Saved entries
——

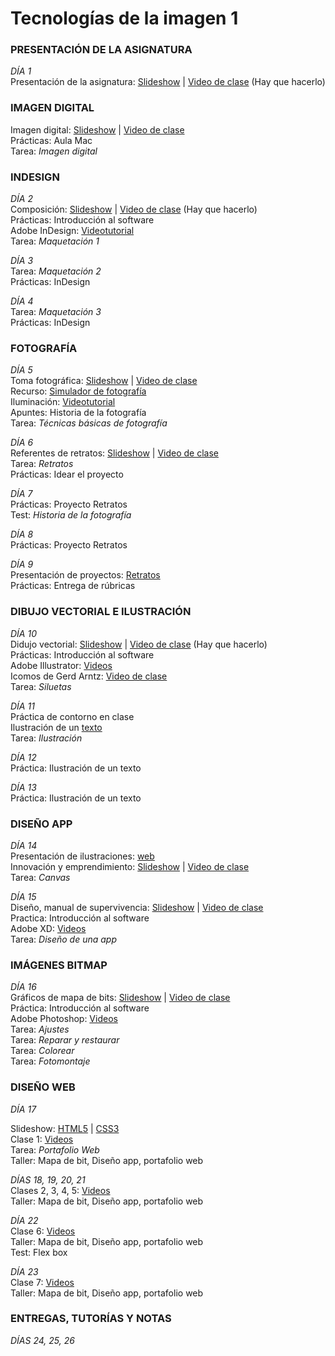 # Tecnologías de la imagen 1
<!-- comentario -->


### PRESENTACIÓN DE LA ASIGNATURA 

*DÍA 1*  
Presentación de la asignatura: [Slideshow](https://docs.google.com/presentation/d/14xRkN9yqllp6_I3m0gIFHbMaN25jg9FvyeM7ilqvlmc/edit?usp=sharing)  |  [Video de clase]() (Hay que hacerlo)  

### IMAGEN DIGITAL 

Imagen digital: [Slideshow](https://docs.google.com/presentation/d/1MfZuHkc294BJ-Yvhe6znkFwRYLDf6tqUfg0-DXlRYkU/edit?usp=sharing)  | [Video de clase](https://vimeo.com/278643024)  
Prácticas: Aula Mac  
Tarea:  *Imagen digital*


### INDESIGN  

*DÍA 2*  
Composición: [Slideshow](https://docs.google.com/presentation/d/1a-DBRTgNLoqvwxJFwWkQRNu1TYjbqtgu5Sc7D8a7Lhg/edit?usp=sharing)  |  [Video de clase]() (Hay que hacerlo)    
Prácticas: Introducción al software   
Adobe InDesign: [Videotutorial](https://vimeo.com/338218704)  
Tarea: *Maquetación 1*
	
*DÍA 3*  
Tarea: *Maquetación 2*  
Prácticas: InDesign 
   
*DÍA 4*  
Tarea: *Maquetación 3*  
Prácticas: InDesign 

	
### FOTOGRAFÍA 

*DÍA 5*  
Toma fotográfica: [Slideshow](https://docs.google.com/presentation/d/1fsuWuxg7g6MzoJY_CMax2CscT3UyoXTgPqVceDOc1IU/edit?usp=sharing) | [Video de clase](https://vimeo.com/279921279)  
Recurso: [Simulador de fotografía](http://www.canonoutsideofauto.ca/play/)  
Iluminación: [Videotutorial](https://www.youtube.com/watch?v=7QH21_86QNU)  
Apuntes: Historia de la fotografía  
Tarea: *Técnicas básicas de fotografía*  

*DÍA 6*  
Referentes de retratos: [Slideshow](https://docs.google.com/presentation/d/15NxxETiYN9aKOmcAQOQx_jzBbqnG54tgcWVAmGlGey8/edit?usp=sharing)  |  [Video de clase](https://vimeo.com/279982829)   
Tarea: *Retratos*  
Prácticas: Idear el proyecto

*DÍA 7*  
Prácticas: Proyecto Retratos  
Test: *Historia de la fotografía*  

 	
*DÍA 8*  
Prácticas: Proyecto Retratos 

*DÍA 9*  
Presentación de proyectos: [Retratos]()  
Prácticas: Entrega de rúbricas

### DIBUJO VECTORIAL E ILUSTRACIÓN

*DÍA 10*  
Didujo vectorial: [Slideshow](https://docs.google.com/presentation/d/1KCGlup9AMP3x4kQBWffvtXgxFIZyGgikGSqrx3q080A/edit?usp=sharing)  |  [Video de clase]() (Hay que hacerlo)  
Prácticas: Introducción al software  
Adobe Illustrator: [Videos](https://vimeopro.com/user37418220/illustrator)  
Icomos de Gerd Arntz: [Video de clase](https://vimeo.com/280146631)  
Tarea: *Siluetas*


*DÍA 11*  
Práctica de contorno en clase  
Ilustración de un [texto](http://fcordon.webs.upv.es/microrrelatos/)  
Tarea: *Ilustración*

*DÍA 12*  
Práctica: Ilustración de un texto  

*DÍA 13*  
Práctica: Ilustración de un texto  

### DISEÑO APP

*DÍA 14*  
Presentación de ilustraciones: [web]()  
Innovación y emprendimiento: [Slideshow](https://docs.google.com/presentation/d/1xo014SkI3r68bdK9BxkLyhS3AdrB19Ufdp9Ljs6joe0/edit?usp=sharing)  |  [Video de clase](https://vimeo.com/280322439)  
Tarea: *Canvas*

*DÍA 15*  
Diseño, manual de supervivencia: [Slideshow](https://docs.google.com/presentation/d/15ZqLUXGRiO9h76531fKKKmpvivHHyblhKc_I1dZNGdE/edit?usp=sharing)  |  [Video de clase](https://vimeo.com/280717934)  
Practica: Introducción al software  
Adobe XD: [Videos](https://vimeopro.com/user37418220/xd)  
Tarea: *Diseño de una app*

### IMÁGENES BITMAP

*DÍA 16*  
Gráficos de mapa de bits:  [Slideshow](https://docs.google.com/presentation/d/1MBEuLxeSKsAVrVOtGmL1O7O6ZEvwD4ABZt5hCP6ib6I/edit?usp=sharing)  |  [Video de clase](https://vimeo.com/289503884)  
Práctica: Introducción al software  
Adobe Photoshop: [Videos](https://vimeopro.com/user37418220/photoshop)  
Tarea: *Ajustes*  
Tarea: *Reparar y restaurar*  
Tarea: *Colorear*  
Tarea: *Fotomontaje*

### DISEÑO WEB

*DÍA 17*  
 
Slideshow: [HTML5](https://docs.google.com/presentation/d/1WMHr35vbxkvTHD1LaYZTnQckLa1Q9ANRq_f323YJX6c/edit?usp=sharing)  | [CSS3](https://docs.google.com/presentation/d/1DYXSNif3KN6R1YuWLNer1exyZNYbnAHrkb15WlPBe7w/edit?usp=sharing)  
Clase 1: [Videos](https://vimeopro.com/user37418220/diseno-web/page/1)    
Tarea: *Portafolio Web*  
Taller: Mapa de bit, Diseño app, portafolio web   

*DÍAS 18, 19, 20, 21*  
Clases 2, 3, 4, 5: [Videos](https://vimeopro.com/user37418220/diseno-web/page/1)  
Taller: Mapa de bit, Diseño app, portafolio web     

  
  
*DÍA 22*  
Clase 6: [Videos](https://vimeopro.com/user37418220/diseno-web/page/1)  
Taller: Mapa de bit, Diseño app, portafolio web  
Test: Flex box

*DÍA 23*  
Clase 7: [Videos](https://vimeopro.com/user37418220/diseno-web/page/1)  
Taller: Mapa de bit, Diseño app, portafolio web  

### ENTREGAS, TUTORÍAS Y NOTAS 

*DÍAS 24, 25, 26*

——

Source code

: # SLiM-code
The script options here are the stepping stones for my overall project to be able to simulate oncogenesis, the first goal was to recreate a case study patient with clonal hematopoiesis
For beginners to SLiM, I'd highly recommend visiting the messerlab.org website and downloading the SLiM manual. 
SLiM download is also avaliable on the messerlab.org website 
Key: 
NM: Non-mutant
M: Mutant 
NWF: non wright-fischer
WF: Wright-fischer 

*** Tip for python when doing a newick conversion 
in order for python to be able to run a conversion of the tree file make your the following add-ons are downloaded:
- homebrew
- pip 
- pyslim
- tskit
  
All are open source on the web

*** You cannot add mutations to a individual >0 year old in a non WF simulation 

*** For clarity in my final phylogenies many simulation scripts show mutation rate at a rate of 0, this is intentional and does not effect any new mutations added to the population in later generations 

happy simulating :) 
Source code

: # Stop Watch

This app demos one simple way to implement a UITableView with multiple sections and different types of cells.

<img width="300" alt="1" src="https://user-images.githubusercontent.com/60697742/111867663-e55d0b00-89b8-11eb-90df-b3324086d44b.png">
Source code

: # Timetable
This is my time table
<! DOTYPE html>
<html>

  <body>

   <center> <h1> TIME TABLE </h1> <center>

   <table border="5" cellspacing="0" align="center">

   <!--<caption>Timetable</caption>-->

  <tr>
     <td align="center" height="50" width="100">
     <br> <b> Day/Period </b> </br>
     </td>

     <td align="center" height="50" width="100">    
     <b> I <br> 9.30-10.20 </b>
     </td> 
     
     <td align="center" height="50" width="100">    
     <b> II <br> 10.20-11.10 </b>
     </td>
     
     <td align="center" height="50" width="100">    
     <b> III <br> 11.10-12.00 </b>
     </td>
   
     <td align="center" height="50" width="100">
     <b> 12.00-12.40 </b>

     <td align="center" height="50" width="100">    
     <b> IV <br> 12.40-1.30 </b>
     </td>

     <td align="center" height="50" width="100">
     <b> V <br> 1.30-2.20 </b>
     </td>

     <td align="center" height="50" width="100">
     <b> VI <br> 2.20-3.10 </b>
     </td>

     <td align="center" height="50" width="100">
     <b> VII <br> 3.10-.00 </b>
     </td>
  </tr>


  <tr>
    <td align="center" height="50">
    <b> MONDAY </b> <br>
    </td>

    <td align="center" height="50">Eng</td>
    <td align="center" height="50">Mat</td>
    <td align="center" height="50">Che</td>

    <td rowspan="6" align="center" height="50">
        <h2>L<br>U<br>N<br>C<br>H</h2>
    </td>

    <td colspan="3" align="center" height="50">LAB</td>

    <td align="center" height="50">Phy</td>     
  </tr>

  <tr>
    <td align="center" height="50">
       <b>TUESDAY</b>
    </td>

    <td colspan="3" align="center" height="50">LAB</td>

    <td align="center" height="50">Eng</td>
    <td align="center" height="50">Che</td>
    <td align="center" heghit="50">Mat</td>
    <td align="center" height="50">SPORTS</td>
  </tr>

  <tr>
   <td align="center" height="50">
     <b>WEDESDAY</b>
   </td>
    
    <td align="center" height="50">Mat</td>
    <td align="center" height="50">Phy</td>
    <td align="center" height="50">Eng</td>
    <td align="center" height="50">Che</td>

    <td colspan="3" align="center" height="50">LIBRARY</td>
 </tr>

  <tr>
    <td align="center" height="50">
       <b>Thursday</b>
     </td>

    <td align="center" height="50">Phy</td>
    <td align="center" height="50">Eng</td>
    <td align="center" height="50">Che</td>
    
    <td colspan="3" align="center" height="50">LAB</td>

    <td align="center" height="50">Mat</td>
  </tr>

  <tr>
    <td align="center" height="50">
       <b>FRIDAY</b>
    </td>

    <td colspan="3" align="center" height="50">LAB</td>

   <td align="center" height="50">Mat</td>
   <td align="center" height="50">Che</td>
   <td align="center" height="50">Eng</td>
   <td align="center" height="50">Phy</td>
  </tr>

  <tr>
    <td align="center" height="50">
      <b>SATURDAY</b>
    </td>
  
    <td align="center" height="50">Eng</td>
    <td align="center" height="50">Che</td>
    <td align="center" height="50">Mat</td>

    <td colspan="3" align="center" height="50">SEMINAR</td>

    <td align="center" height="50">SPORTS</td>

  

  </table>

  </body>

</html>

——

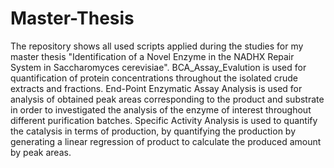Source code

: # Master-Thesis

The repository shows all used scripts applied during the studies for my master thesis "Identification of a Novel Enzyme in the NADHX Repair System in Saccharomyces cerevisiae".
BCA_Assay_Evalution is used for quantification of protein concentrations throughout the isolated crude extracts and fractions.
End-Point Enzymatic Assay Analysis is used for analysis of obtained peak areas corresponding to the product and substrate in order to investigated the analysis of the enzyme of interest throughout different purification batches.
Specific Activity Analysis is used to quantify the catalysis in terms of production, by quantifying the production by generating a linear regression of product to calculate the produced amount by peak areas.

——

Your answer should be the lines of the records that hold the string "diseno".

▶ _Task answer_:
Clase 1: [Videos](https://vimeopro.com/user37418220/diseno-web/page/1)    
Clases 2, 3, 4, 5: [Videos](https://vimeopro.com/user37418220/diseno-web/page/1)  
Clase 6: [Videos](https://vimeopro.com/user37418220/diseno-web/page/1)  
Clase 7: [Videos](https://vimeopro.com/user37418220/diseno-web/page/1)  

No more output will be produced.